Growing up, to say I always wanted to be a writer is cliché but true. To say I was oblivious to the realities of writing is an understatement. I wanted to write novels like the ones I read: pen my own Nancy Drew or Scary Tales, but I never made it beyond a few pages. I also wanted write poetry, but I didn’t know anyone who actually read poetry. Growing up in a small Texas town in the 80s and 90s, I thought poetry had to be doom and gloom, love and heartbreak, an avalanche of despair and sadness. I grimace at the poems I wrote in high school back then, at the poems I wrote for my first “serious” boyfriend. I think I even added artwork and glitter, the words in Microsoft Word’s fake cursive centered down the page. I think I might have even framed those poems. The thought makes me shudder, and I hope he burned those pages in his fire pit next to the lake. Or at least shredded with each one with scissors. I’d settle for crumpled and trashed as long as the words got smothered with hot sauce and mustard or drenched in grape soda and dissolved in some other chemically altered liquids. But anyway. Even then before I knew what poetry really was, I knew it was a gift. I knew it was powerful. As birthday and Christmas presents, I would write poems to everyone I loved. At some unconscious level, I knew it helped build awareness and empathy, even if I didn’t have those words for it yet.

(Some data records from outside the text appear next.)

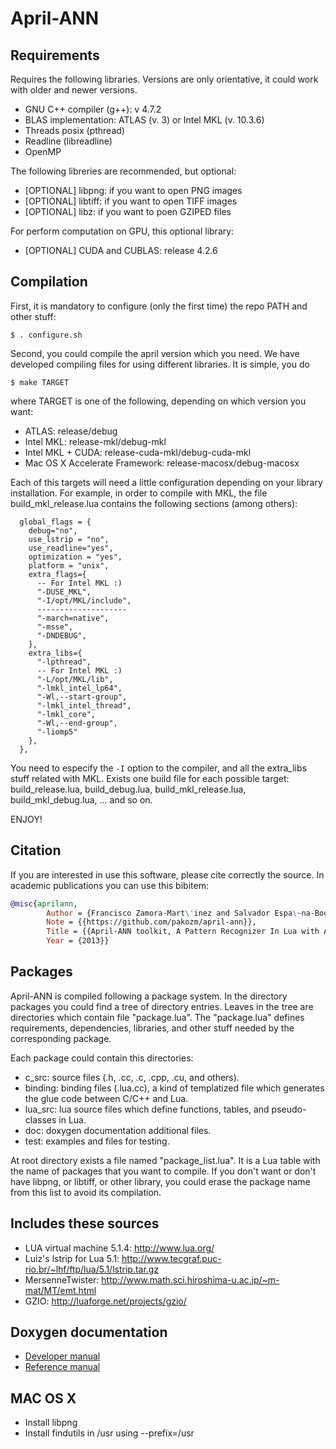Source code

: April-ANN
=========

Requirements
------------

Requires the following libraries. Versions are only orientative, it could work with older and newer versions.

- GNU C++ compiler (g++): v 4.7.2
- BLAS implementation: ATLAS (v. 3) or Intel MKL (v. 10.3.6)
- Threads posix (pthread)
- Readline (libreadline)
- OpenMP

The following libreries are recommended, but optional:
- [OPTIONAL] libpng: if you want to open PNG images
- [OPTIONAL] libtiff: if you want to open TIFF images
- [OPTIONAL] libz: if you want to poen GZIPED files

For perform computation on GPU, this optional library:
- [OPTIONAL] CUDA and CUBLAS: release 4.2.6

Compilation
-----------

First, it is mandatory to configure (only the first time) the repo PATH and other stuff:

```$ . configure.sh```

Second, you could compile the april version which you need. We have developed compiling files for using
different libraries. It is simple, you do

```$ make TARGET```

where TARGET is one of the following, depending on which version you want:

- ATLAS: release/debug
- Intel MKL: release-mkl/debug-mkl
- Intel MKL + CUDA: release-cuda-mkl/debug-cuda-mkl
- Mac OS X Accelerate Framework: release-macosx/debug-macosx

Each of this targets will need a little configuration depending on your library
installation. For example, in order to compile with MKL, the file build_mkl_release.lua contains
the following sections (among others):

```
  global_flags = {
    debug="no",
    use_lstrip = "no",
    use_readline="yes",
    optimization = "yes",
    platform = "unix",
    extra_flags={
      -- For Intel MKL :)
      "-DUSE_MKL",
      "-I/opt/MKL/include",
      --------------------
      "-march=native",
      "-msse",
      "-DNDEBUG",
    },
    extra_libs={
      "-lpthread",
      -- For Intel MKL :)
      "-L/opt/MKL/lib",
      "-lmkl_intel_lp64",
      "-Wl,--start-group",
      "-lmkl_intel_thread",
      "-lmkl_core",
      "-Wl,--end-group",
      "-liomp5"
    },
  },
```

You need to especify the `-I` option to the compiler, and all the extra_libs stuff related with MKL.
Exists one build file for each possible target: build_release.lua, build_debug.lua, build_mkl_release.lua,
build_mkl_debug.lua, ... and so on.

ENJOY!

Citation
--------

If you are interested in use this software, please cite correctly the source. In academic publications
you can use this bibitem:

```bibtex
@misc{aprilann,
        Author = {Francisco Zamora-Mart\'inez and Salvador Espa\~na-Boquera and Jorge Gorbe-Moya and Joan Pastor-Pellicer and Adrian Palacios},
        Note = {{https://github.com/pakozm/april-ann}},
        Title = {{April-ANN toolkit, A Pattern Recognizer In Lua with Artificial Neural Networks}},
        Year = {2013}}
```


Packages
--------

April-ANN is compiled following a package system. In the directory packages you could find a
tree of directory entries. Leaves in the tree are directories which contain file "package.lua".
The "package.lua" defines requirements, dependencies, libraries, and other stuff needed by the
corresponding package.

Each package could contain this directories:

- c_src: source files (.h, .cc, .c, .cpp, .cu, and others).
- binding: binding files (.lua.cc), a kind of templatized file which generates the glue code between C/C++ and Lua.
- lua_src: lua source files which define functions, tables, and pseudo-classes in Lua.
- doc: doxygen documentation additional files.
- test: examples and files for testing.

At root directory exists a file named "package_list.lua". It is a Lua table with the name of packages that
you want to compile. If you don't want or don't have libpng, or libtiff, or other library, you could
erase the package name from this list to avoid its compilation.


Includes these sources
----------------------
- LUA virtual machine 5.1.4: http://www.lua.org/
- Luiz's lstrip for Lua 5.1: http://www.tecgraf.puc-rio.br/~lhf/ftp/lua/5.1/lstrip.tar.gz
- MersenneTwister: http://www.math.sci.hiroshima-u.ac.jp/~m-mat/MT/emt.html
- GZIO: http://luaforge.net/projects/gzio/

Doxygen documentation
---------------------
- [Developer manual](http://pakozm.github.com/april-ann/doxygen_doc/developer/html/index.html)
- [Reference manual](http://pakozm.github.com/april-ann/doxygen_doc/user_refman/html/index.html)

MAC OS X
--------

- Install libpng
- Install findutils in /usr using --prefix=/usr
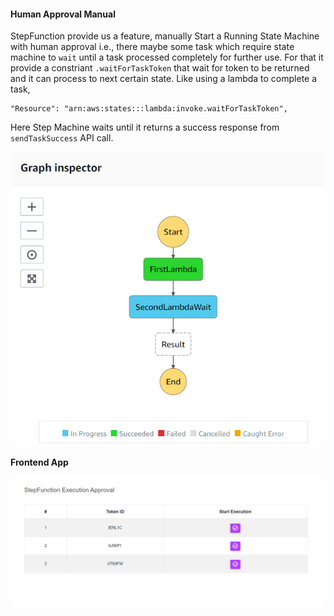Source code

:#### Human Approval Manual
StepFunction provide us a feature, manually Start a Running State Machine with human approval i.e.,  there maybe some task which require state machine to `wait` until a task processed completely for further use. For that it provide a constriant `.waitForTaskToken` that wait for token to be returned and it can process to next certain state. Like using a lambda to complete a task,

```
"Resource": "arn:aws:states:::lambda:invoke.waitForTaskToken",
```

Here Step Machine waits until it returns a success response from `sendTaskSuccess` API call.
<center>
  <img width=500 src="./StepFunctionWait.png" />
</center>


<b>Frontend App</b>
<center>
  <img width=500 src="./Frontend/HumanApproval.png" />
</center>

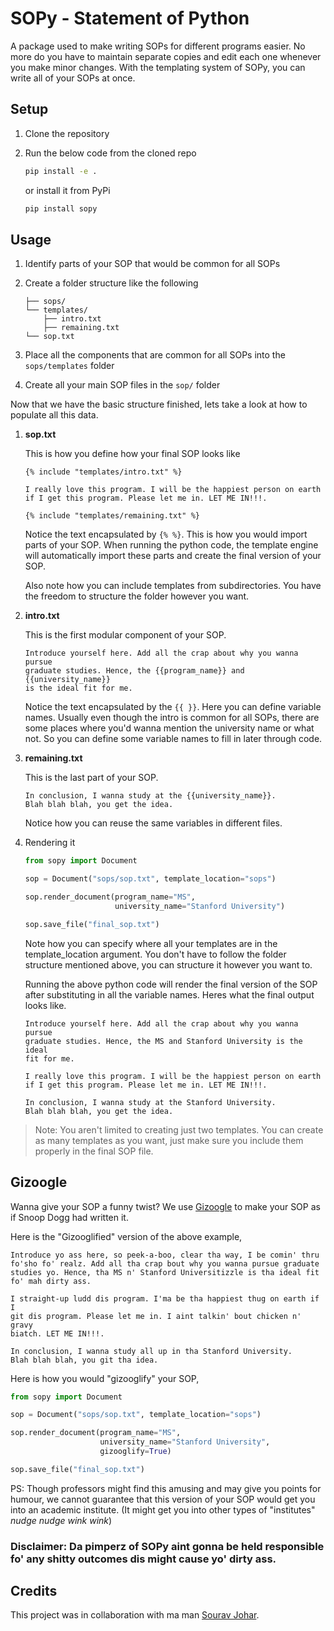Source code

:# SOPy - Statement of Python

A package used to make writing SOPs for different programs easier. No more do you have to maintain separate copies and edit each one whenever you make minor changes. With the templating system of SOPy, you can write all of your SOPs at once.

## Setup

1. Clone the repository
2. Run the below code from the cloned repo

    ```bash
    pip install -e .
    ```

    or install it from PyPi

    ```bash
    pip install sopy
    ```

## Usage

1. Identify parts of your SOP that would be common for all SOPs
2. Create a folder structure like the following

    ```text
    ├── sops/
    └── templates/
        ├── intro.txt
        ├── remaining.txt
    └── sop.txt
    ```

3. Place all the components that are common for all SOPs into the `sops/templates` folder
4. Create all your main SOP files in the `sop/` folder

Now that we have the basic structure finished, lets take a look at how to populate all this data.

1. **sop.txt**

    This is how you define how your final SOP looks like

    ```text
    {% include "templates/intro.txt" %}

    I really love this program. I will be the happiest person on earth
    if I get this program. Please let me in. LET ME IN!!!.

    {% include "templates/remaining.txt" %}
    ```

    Notice the text encapsulated by `{% %}`. This is how you would import parts of your SOP. When running the python code, the template engine will automatically import these parts and create the final version of your SOP.

    Also note how you can include templates from subdirectories. You have the freedom to structure the folder however you want.

2. **intro.txt**

    This is the first modular component of your SOP.

    ```text
    Introduce yourself here. Add all the crap about why you wanna pursue
    graduate studies. Hence, the {{program_name}} and {{university_name}}
    is the ideal fit for me.
    ```

    Notice the text encapsulated by the `{{ }}`. Here you can define variable names. Usually even though the intro is common for all SOPs, there are some places where you'd wanna mention the university name or what not. So you can define some variable names to fill in later through code.

3. **remaining.txt**

    This is the last part of your SOP.

    ```text
    In conclusion, I wanna study at the {{university_name}}.
    Blah blah blah, you get the idea.
    ```

    Notice how you can reuse the same variables in different files.

4. Rendering it

    ```python
    from sopy import Document

    sop = Document("sops/sop.txt", template_location="sops")

    sop.render_document(program_name="MS",
                        university_name="Stanford University")

    sop.save_file("final_sop.txt")
    ```

    Note how you can specify where all your templates are in the template_location argument. You don't have to follow the folder structure mentioned above, you can structure it however you want to.

    Running the above python code will render the final version of the SOP after substituting in all the variable names. Heres what the final output looks like.

    ```text
    Introduce yourself here. Add all the crap about why you wanna pursue
    graduate studies. Hence, the MS and Stanford University is the ideal
    fit for me.

    I really love this program. I will be the happiest person on earth
    if I get this program. Please let me in. LET ME IN!!!.

    In conclusion, I wanna study at the Stanford University.
    Blah blah blah, you get the idea.
    ```

> Note: You aren't limited to creating just two templates. You can create as many templates as you want, just make sure you include them properly in the final SOP file.

## Gizoogle

Wanna give your SOP a funny twist? We use [Gizoogle](http://www.gizoogle.net/) to make your SOP as if Snoop Dogg had written it.

Here is the "Gizooglified" version of the above example,

```text
Introduce yo ass here, so peek-a-boo, clear tha way, I be comin' thru
fo'sho fo' realz. Add all tha crap bout why you wanna pursue graduate
studies yo. Hence, tha MS n' Stanford Universitizzle is tha ideal fit
fo' mah dirty ass.

I straight-up ludd dis program. I'ma be tha happiest thug on earth if I
git dis program. Please let me in. I aint talkin' bout chicken n' gravy
biatch. LET ME IN!!!.

In conclusion, I wanna study all up in tha Stanford University.
Blah blah blah, you git tha idea.
```

Here is how you would "gizooglify" your SOP,

```python
from sopy import Document

sop = Document("sops/sop.txt", template_location="sops")

sop.render_document(program_name="MS",
                    university_name="Stanford University",
                    gizooglify=True)

sop.save_file("final_sop.txt")
```
PS: Though professors might find this amusing and may give you points for humour, we cannot guarantee that this version of your SOP would get you into an academic institute. (It might get you into other types of "institutes" *nudge* *nudge* *wink* *wink*) 

### Disclaimer: Da pimperz of SOPy aint gonna be held responsible fo' any shitty outcomes dis might cause yo' dirty ass.


## Credits

This project was in collaboration with ma man [Sourav Johar](https://github.com/SouravJohar/).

Poetry became real to me not through the classics, but through my contemporaries in a college workshop. I realized poetry could go beyond doom and gloom. And then, the amazing poet Bruce Bond introduced me Laura Kasischke’s poem “Women Kills Husband with Bowling Ball,” which was filled with such playful and violent leaps of language and logic that I was sunk. At 22, I finally started to understand the breadth (breath?) of poetry. I’ve always been inspired by fiction—Morrison’s Beloved, Fitzgerald’s The Great Gatsby, Atwood’s The Handmaid’s Tale, Greene’s The End of the Affair, and Conrad’s Lord Jim all strengthened my resolve to throw myself into the possibilities of language (right now I’m reading Aimee Bender’s short stories, The Girl in the Flammable Skirt and highly recommend anything by Bender, Karen Russell, and Mary Gaitskill). But now I also had Plath, Sexton, Bishop, Auden in my arsenal. As well as Sheila Black, Brenda Shaughnessy, Anne Carson, Larry Levis, Reginald Shepard, Carl Phillips, and so many more.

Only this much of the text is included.